→ **Task description**: For each entry below, output it exactly as it stands.

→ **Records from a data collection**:
===
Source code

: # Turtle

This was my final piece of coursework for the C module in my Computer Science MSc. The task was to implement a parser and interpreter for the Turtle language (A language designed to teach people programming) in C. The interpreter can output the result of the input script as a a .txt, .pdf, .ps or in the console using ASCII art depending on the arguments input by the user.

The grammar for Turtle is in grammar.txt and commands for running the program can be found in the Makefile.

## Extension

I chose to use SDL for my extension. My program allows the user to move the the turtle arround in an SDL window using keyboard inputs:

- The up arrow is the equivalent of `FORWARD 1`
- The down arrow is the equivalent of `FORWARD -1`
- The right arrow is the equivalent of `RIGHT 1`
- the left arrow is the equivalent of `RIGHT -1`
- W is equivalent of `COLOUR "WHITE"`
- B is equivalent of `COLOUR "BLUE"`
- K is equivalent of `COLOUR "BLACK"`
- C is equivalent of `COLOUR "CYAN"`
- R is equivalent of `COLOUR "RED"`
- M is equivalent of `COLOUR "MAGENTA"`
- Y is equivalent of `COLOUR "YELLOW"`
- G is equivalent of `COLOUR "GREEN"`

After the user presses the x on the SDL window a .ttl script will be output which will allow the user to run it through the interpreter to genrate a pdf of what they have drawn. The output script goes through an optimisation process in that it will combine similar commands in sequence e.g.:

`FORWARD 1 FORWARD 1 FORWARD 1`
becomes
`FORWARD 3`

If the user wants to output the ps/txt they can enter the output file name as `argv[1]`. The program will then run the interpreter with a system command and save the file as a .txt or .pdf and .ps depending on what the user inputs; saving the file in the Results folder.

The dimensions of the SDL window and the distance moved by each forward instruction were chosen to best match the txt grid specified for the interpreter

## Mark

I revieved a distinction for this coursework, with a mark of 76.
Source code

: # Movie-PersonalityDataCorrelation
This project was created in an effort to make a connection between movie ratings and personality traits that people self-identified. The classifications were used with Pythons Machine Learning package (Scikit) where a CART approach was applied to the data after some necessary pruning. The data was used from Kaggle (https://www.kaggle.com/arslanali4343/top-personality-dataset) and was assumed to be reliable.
===
→ **Solution to the problem**:
Source code

: # Turtle

This was my final piece of coursework for the C module in my Computer Science MSc. The task was to implement a parser and interpreter for the Turtle language (A language designed to teach people programming) in C. The interpreter can output the result of the input script as a a .txt, .pdf, .ps or in the console using ASCII art depending on the arguments input by the user.

The grammar for Turtle is in grammar.txt and commands for running the program can be found in the Makefile.

## Extension

I chose to use SDL for my extension. My program allows the user to move the the turtle arround in an SDL window using keyboard inputs:

- The up arrow is the equivalent of `FORWARD 1`
- The down arrow is the equivalent of `FORWARD -1`
- The right arrow is the equivalent of `RIGHT 1`
- the left arrow is the equivalent of `RIGHT -1`
- W is equivalent of `COLOUR "WHITE"`
- B is equivalent of `COLOUR "BLUE"`
- K is equivalent of `COLOUR "BLACK"`
- C is equivalent of `COLOUR "CYAN"`
- R is equivalent of `COLOUR "RED"`
- M is equivalent of `COLOUR "MAGENTA"`
- Y is equivalent of `COLOUR "YELLOW"`
- G is equivalent of `COLOUR "GREEN"`

After the user presses the x on the SDL window a .ttl script will be output which will allow the user to run it through the interpreter to genrate a pdf of what they have drawn. The output script goes through an optimisation process in that it will combine similar commands in sequence e.g.:

`FORWARD 1 FORWARD 1 FORWARD 1`
becomes
`FORWARD 3`

If the user wants to output the ps/txt they can enter the output file name as `argv[1]`. The program will then run the interpreter with a system command and save the file as a .txt or .pdf and .ps depending on what the user inputs; saving the file in the Results folder.

The dimensions of the SDL window and the distance moved by each forward instruction were chosen to best match the txt grid specified for the interpreter

## Mark

I revieved a distinction for this coursework, with a mark of 76.
Source code

: # Movie-PersonalityDataCorrelation
This project was created in an effort to make a connection between movie ratings and personality traits that people self-identified. The classifications were used with Pythons Machine Learning package (Scikit) where a CART approach was applied to the data after some necessary pruning. The data was used from Kaggle (https://www.kaggle.com/arslanali4343/top-personality-dataset) and was assumed to be reliable.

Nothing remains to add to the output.